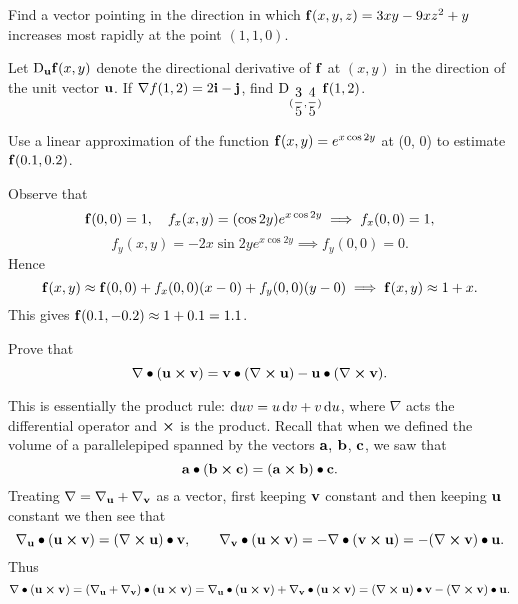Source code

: \begin{multicols}{2}
\begin{problem}
Find a vector pointing in the direction in which $\mathbf{ f}(x,y,z) = 3xy
-9xz^2+y$ increases most rapidly at the point $(1, 1, 0)$.
\end{problem}
\begin{problem}
Let  $\mathrm{D}_{\mathbf{ u}}\mathbf{ f}(x,y)$ denote the directional
derivative of $\mathbf{ f}$ at $(x,y)$ in the direction of the unit vector
 $\mathbf{ u}$. If $\nabla f(1,2) = 2\mathbf{ i} - \mathbf{ j}$, find
$\mathrm{D}_{(\dfrac{3}{5},\dfrac{4}{5})}\mathbf{ f}(1,2)$.
\end{problem}
\begin{problem}
Use a linear approximation of the function $\mathbf{ f}(x, y) = e^{x\cos 2y}$
at (0, 0) to estimate $\mathbf{ f}(0.1, 0.2)$.
\begin{answer}
Observe that $$\mathbf{ f}(0,0) =1, \quad f_x(x,y) = (\cos 2y)e^{x\cos 2y}
\implies f_x(0,0)=1, $$ $$ f_y(x,y) = -2x\sin 2ye^{x\cos 2y}
\implies f_y(0,0) = 0.
$$Hence
$$\mathbf{ f}(x,y) \approx \mathbf{ f}(0,0) + f_x(0,0)(x-0) + f_y(0,0)(y-0) \implies \mathbf{ f}(x,y)\approx 1 + x. $$
This gives $\mathbf{ f}(0.1,-0.2)\approx 1+0.1 = 1.1$.
\end{answer}
\end{problem}

\begin{problem}
Prove that
$$ \nabla \bullet ({\mathbf u}\boldsymbol\times {\mathbf v}) = {\mathbf v}\bullet ({\nabla}\boldsymbol\times {\mathbf u}) - {\mathbf u}\bullet ({\nabla}\boldsymbol\times {\mathbf v}). $$
\begin{answer}
This is essentially the product rule: $\d{uv} = u\d{v}+v\d{u}$,
where $\nabla$ acts the differential operator and $\boldsymbol\times$ is the
product. Recall that when we defined the volume of a parallelepiped
spanned by the vectors $\mathbf{ a},$ $\mathbf{ b}$, $\mathbf{ c}$, we
saw that
$$ \mathbf{ a}\bullet (\mathbf{ b}\boldsymbol\times\mathbf{ c}) = (\mathbf{ a}\boldsymbol\times\mathbf{ b})\bullet \mathbf{ c}.  $$
Treating $\nabla = \nabla _{\mathbf{ u}}+ \nabla _{\mathbf{ v}}$ as a
vector, first keeping $\mathbf{ v}$ constant and then keeping
$\mathbf{ u}$ constant  we then see that
$$ \nabla _{\mathbf{ u}} \bullet (\mathbf{ u}\boldsymbol\times\mathbf{ v})= (\mathbf{ \nabla}\boldsymbol\times\mathbf{ u})\bullet \mathbf{ v}, \qquad   \nabla  _{\mathbf{ v}} \bullet (\mathbf{ u}\boldsymbol\times\mathbf{ v})=  -\nabla \bullet (\mathbf{ v}\boldsymbol\times\mathbf{ u})  = -(\mathbf{ \nabla}\boldsymbol\times\mathbf{ v})\bullet \mathbf{ u}. $$
Thus
$$\nabla \bullet ({\mathbf u}\boldsymbol\times {\mathbf v}) = (\nabla _{\mathbf{ u}} + \nabla _{\mathbf{ v}}) \bullet ({\mathbf u}\boldsymbol\times {\mathbf v})
= \nabla _{\mathbf{ u}} \bullet (\mathbf{ u}\boldsymbol\times\mathbf{ v}) + \nabla
_{\mathbf{ v}} \bullet (\mathbf{ u}\boldsymbol\times\mathbf{ v}) =
(\mathbf{ \nabla}\boldsymbol\times\mathbf{ u})\bullet \mathbf{ v}-
(\mathbf{ \nabla}\boldsymbol\times\mathbf{ v})\bullet \mathbf{ u}.
   $$
\end{answer}



\end{problem}
\end{multicols}
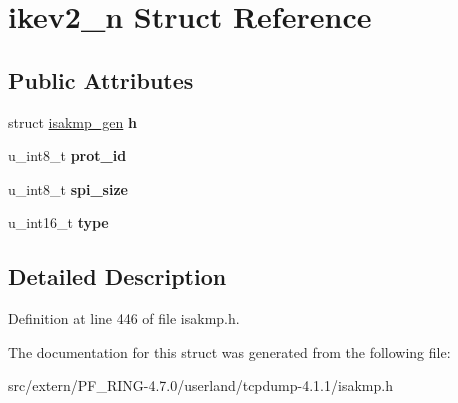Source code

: \hypertarget{structikev2__n}{
\section{ikev2\_\-n Struct Reference}
\label{structikev2__n}
}
\subsection*{Public Attributes}
\begin{DoxyCompactItemize}
\item 
\hypertarget{structikev2__n_a6e37cc9eb2d6642d471c9807094e3bae}{
struct \hyperlink{structisakmp__gen}{isakmp\_\-gen} {\bfseries h}}
\label{structikev2__n_a6e37cc9eb2d6642d471c9807094e3bae}

\item 
\hypertarget{structikev2__n_a938cbb2bbf225e78c1ceb65cfc54616e}{
u\_\-int8\_\-t {\bfseries prot\_\-id}}
\label{structikev2__n_a938cbb2bbf225e78c1ceb65cfc54616e}

\item 
\hypertarget{structikev2__n_afc721243e866128014626b31b23602da}{
u\_\-int8\_\-t {\bfseries spi\_\-size}}
\label{structikev2__n_afc721243e866128014626b31b23602da}

\item 
\hypertarget{structikev2__n_a260c5911dc6824778d4383f7cab77319}{
u\_\-int16\_\-t {\bfseries type}}
\label{structikev2__n_a260c5911dc6824778d4383f7cab77319}

\end{DoxyCompactItemize}


\subsection{Detailed Description}


Definition at line 446 of file isakmp.h.



The documentation for this struct was generated from the following file:\begin{DoxyCompactItemize}
\item 
src/extern/PF\_\-RING-\/4.7.0/userland/tcpdump-\/4.1.1/isakmp.h\end{DoxyCompactItemize}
_ _ _
Set down every record word for word and leave out the pictures.

Source code

: \begin{multicols}{2}
\begin{problem}
Find a vector pointing in the direction in which $\mathbf{ f}(x,y,z) = 3xy
-9xz^2+y$ increases most rapidly at the point $(1, 1, 0)$.
\end{problem}
\begin{problem}
Let  $\mathrm{D}_{\mathbf{ u}}\mathbf{ f}(x,y)$ denote the directional
derivative of $\mathbf{ f}$ at $(x,y)$ in the direction of the unit vector
 $\mathbf{ u}$. If $\nabla f(1,2) = 2\mathbf{ i} - \mathbf{ j}$, find
$\mathrm{D}_{(\dfrac{3}{5},\dfrac{4}{5})}\mathbf{ f}(1,2)$.
\end{problem}
\begin{problem}
Use a linear approximation of the function $\mathbf{ f}(x, y) = e^{x\cos 2y}$
at (0, 0) to estimate $\mathbf{ f}(0.1, 0.2)$.
\begin{answer}
Observe that $$\mathbf{ f}(0,0) =1, \quad f_x(x,y) = (\cos 2y)e^{x\cos 2y}
\implies f_x(0,0)=1, $$ $$ f_y(x,y) = -2x\sin 2ye^{x\cos 2y}
\implies f_y(0,0) = 0.
$$Hence
$$\mathbf{ f}(x,y) \approx \mathbf{ f}(0,0) + f_x(0,0)(x-0) + f_y(0,0)(y-0) \implies \mathbf{ f}(x,y)\approx 1 + x. $$
This gives $\mathbf{ f}(0.1,-0.2)\approx 1+0.1 = 1.1$.
\end{answer}
\end{problem}

\begin{problem}
Prove that
$$ \nabla \bullet ({\mathbf u}\boldsymbol\times {\mathbf v}) = {\mathbf v}\bullet ({\nabla}\boldsymbol\times {\mathbf u}) - {\mathbf u}\bullet ({\nabla}\boldsymbol\times {\mathbf v}). $$
\begin{answer}
This is essentially the product rule: $\d{uv} = u\d{v}+v\d{u}$,
where $\nabla$ acts the differential operator and $\boldsymbol\times$ is the
product. Recall that when we defined the volume of a parallelepiped
spanned by the vectors $\mathbf{ a},$ $\mathbf{ b}$, $\mathbf{ c}$, we
saw that
$$ \mathbf{ a}\bullet (\mathbf{ b}\boldsymbol\times\mathbf{ c}) = (\mathbf{ a}\boldsymbol\times\mathbf{ b})\bullet \mathbf{ c}.  $$
Treating $\nabla = \nabla _{\mathbf{ u}}+ \nabla _{\mathbf{ v}}$ as a
vector, first keeping $\mathbf{ v}$ constant and then keeping
$\mathbf{ u}$ constant  we then see that
$$ \nabla _{\mathbf{ u}} \bullet (\mathbf{ u}\boldsymbol\times\mathbf{ v})= (\mathbf{ \nabla}\boldsymbol\times\mathbf{ u})\bullet \mathbf{ v}, \qquad   \nabla  _{\mathbf{ v}} \bullet (\mathbf{ u}\boldsymbol\times\mathbf{ v})=  -\nabla \bullet (\mathbf{ v}\boldsymbol\times\mathbf{ u})  = -(\mathbf{ \nabla}\boldsymbol\times\mathbf{ v})\bullet \mathbf{ u}. $$
Thus
$$\nabla \bullet ({\mathbf u}\boldsymbol\times {\mathbf v}) = (\nabla _{\mathbf{ u}} + \nabla _{\mathbf{ v}}) \bullet ({\mathbf u}\boldsymbol\times {\mathbf v})
= \nabla _{\mathbf{ u}} \bullet (\mathbf{ u}\boldsymbol\times\mathbf{ v}) + \nabla
_{\mathbf{ v}} \bullet (\mathbf{ u}\boldsymbol\times\mathbf{ v}) =
(\mathbf{ \nabla}\boldsymbol\times\mathbf{ u})\bullet \mathbf{ v}-
(\mathbf{ \nabla}\boldsymbol\times\mathbf{ v})\bullet \mathbf{ u}.
   $$
\end{answer}



\end{problem}
\end{multicols}
Source code

: \hypertarget{structikev2__n}{
\section{ikev2\_\-n Struct Reference}
\label{structikev2__n}
}
\subsection*{Public Attributes}
\begin{DoxyCompactItemize}
\item 
\hypertarget{structikev2__n_a6e37cc9eb2d6642d471c9807094e3bae}{
struct \hyperlink{structisakmp__gen}{isakmp\_\-gen} {\bfseries h}}
\label{structikev2__n_a6e37cc9eb2d6642d471c9807094e3bae}

\item 
\hypertarget{structikev2__n_a938cbb2bbf225e78c1ceb65cfc54616e}{
u\_\-int8\_\-t {\bfseries prot\_\-id}}
\label{structikev2__n_a938cbb2bbf225e78c1ceb65cfc54616e}

\item 
\hypertarget{structikev2__n_afc721243e866128014626b31b23602da}{
u\_\-int8\_\-t {\bfseries spi\_\-size}}
\label{structikev2__n_afc721243e866128014626b31b23602da}

\item 
\hypertarget{structikev2__n_a260c5911dc6824778d4383f7cab77319}{
u\_\-int16\_\-t {\bfseries type}}
\label{structikev2__n_a260c5911dc6824778d4383f7cab77319}

\end{DoxyCompactItemize}


\subsection{Detailed Description}


Definition at line 446 of file isakmp.h.



The documentation for this struct was generated from the following file:\begin{DoxyCompactItemize}
\item 
src/extern/PF\_\-RING-\/4.7.0/userland/tcpdump-\/4.1.1/isakmp.h\end{DoxyCompactItemize}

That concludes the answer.